> **Problem details**
Although the entries contain pictures, your copy should hold only their exact text.

* * * * * * *

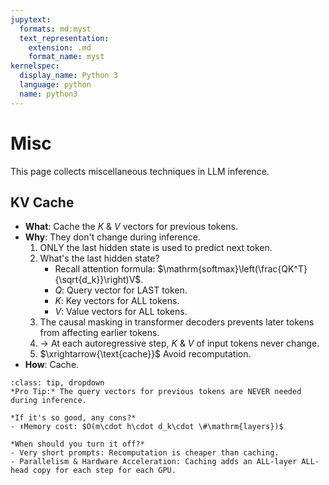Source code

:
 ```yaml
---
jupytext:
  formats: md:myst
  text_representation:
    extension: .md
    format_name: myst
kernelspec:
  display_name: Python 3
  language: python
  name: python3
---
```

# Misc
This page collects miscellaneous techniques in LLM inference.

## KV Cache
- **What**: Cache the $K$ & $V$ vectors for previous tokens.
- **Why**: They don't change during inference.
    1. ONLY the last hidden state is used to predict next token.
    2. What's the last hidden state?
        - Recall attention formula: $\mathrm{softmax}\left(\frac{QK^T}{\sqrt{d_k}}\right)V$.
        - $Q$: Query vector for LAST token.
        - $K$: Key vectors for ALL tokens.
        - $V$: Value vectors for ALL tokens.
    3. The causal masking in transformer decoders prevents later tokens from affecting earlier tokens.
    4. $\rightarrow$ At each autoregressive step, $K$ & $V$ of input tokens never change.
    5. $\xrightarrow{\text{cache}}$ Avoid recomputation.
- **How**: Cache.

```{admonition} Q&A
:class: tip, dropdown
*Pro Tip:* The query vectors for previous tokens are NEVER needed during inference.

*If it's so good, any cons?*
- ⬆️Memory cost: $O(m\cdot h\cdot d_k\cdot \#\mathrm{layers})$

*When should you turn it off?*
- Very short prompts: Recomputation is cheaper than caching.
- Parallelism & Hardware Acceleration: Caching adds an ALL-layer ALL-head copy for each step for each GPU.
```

* * * * * * *

> **Expected answer**
Source code

:
 ```yaml
---
jupytext:
  formats: md:myst
  text_representation:
    extension: .md
    format_name: myst
kernelspec:
  display_name: Python 3
  language: python
  name: python3
---
```

# Misc
This page collects miscellaneous techniques in LLM inference.

## KV Cache
- **What**: Cache the $K$ & $V$ vectors for previous tokens.
- **Why**: They don't change during inference.
    1. ONLY the last hidden state is used to predict next token.
    2. What's the last hidden state?
        - Recall attention formula: $\mathrm{softmax}\left(\frac{QK^T}{\sqrt{d_k}}\right)V$.
        - $Q$: Query vector for LAST token.
        - $K$: Key vectors for ALL tokens.
        - $V$: Value vectors for ALL tokens.
    3. The causal masking in transformer decoders prevents later tokens from affecting earlier tokens.
    4. $\rightarrow$ At each autoregressive step, $K$ & $V$ of input tokens never change.
    5. $\xrightarrow{\text{cache}}$ Avoid recomputation.
- **How**: Cache.

```{admonition} Q&A
:class: tip, dropdown
*Pro Tip:* The query vectors for previous tokens are NEVER needed during inference.

*If it's so good, any cons?*
- ⬆️Memory cost: $O(m\cdot h\cdot d_k\cdot \#\mathrm{layers})$

*When should you turn it off?*
- Very short prompts: Recomputation is cheaper than caching.
- Parallelism & Hardware Acceleration: Caching adds an ALL-layer ALL-head copy for each step for each GPU.
```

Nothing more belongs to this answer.